■ **INSTRUCTIONS TO FOLLOW**
Wherever a line of the listing holds the string "https", copy that line.

■ **GIVEN DATA**
◆ ◆ ◆ ◆ ◆ ◆ ◆

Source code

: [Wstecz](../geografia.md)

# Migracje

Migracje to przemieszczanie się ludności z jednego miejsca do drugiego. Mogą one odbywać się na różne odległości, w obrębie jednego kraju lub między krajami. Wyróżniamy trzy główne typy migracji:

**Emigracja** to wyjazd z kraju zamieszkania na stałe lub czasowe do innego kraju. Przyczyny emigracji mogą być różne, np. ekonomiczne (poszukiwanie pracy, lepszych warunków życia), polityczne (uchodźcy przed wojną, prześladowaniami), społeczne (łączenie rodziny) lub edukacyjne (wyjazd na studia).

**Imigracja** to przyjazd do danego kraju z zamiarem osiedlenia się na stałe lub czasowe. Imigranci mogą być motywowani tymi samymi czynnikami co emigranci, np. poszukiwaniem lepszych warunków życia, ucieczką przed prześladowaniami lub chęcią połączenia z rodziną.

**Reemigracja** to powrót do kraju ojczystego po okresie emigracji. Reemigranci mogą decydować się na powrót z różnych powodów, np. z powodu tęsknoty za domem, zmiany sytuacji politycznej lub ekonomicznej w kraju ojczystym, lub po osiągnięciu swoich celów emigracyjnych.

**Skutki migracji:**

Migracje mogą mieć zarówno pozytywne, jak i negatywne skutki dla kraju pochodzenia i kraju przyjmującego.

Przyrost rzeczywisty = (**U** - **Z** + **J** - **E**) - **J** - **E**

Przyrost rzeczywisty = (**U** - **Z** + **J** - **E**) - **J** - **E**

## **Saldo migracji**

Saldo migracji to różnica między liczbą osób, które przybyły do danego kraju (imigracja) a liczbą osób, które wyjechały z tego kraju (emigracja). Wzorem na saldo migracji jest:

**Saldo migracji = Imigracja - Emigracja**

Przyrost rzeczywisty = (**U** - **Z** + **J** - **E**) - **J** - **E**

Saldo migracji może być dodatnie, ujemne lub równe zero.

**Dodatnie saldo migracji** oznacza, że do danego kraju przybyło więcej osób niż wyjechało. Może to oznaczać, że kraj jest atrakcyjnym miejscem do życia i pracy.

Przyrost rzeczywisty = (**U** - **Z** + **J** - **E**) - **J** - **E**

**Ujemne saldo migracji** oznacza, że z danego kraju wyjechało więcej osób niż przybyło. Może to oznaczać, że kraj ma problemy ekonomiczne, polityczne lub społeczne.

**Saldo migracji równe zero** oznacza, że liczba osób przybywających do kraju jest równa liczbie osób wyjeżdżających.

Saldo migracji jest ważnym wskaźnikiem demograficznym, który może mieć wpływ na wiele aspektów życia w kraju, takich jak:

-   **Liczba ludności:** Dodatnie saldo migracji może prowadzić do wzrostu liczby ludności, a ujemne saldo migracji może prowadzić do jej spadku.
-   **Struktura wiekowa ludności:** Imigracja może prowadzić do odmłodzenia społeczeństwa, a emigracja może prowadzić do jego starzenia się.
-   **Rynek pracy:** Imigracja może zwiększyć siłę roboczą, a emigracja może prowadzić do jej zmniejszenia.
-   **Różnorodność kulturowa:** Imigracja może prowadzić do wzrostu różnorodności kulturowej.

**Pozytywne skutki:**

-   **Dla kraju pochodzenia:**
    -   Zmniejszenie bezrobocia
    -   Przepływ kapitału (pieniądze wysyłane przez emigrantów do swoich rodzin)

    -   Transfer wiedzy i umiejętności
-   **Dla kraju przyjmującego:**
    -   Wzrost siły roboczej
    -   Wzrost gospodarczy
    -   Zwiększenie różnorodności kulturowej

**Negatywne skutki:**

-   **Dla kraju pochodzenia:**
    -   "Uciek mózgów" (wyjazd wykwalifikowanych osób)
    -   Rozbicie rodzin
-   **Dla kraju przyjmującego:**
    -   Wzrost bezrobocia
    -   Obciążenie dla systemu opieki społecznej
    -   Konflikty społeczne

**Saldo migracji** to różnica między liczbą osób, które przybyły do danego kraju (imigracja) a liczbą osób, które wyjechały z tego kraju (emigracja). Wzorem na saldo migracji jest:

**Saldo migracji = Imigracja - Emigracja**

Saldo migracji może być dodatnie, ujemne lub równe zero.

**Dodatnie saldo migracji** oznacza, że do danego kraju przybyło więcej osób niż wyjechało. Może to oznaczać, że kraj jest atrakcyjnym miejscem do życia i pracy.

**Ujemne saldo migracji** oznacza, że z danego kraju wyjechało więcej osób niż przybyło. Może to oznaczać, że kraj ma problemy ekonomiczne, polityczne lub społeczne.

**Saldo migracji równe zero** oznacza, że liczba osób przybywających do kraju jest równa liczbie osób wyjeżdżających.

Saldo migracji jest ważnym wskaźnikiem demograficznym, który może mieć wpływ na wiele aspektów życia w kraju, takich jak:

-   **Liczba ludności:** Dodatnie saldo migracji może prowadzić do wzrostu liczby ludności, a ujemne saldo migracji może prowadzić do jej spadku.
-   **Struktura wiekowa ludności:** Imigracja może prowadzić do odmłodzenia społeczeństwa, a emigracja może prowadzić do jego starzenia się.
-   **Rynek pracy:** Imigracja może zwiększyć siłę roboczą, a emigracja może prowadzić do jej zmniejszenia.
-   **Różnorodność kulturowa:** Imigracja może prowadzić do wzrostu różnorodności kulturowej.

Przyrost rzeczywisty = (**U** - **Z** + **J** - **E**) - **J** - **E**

◆ ◆ ◆ ◆ ◆ ◆ ◆

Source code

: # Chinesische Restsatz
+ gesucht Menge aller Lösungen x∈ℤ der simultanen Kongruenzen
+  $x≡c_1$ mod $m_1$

◆ ◆ ◆ ◆ ◆ ◆ ◆

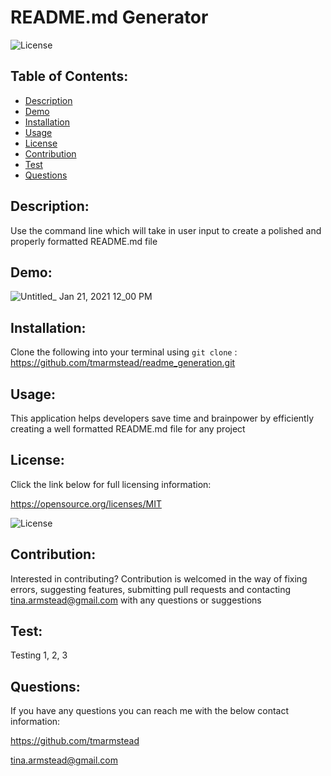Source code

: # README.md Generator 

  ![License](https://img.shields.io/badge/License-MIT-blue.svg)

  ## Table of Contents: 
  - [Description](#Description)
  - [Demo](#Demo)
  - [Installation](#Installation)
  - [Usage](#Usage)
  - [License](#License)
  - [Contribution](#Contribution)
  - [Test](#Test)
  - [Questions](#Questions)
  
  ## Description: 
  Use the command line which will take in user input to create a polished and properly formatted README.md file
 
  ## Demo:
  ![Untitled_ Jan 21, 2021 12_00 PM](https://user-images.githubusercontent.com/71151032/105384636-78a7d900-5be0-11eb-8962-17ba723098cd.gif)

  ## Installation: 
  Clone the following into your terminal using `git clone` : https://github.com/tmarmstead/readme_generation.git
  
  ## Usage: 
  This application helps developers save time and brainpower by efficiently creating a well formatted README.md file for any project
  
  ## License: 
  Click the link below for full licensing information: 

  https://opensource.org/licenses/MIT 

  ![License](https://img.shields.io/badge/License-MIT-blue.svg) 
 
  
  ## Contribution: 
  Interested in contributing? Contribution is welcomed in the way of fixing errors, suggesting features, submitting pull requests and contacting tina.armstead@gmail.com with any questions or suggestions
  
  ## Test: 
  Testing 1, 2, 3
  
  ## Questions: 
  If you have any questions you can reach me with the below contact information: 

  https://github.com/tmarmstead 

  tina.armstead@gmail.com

◆ ◆ ◆ ◆ ◆ ◆ ◆

■ **TASK ANSWER**
  ![License](https://img.shields.io/badge/License-MIT-blue.svg)
  ![Untitled_ Jan 21, 2021 12_00 PM](https://user-images.githubusercontent.com/71151032/105384636-78a7d900-5be0-11eb-8962-17ba723098cd.gif)
  Clone the following into your terminal using `git clone` : https://github.com/tmarmstead/readme_generation.git
  https://opensource.org/licenses/MIT 
  ![License](https://img.shields.io/badge/License-MIT-blue.svg) 
  https://github.com/tmarmstead 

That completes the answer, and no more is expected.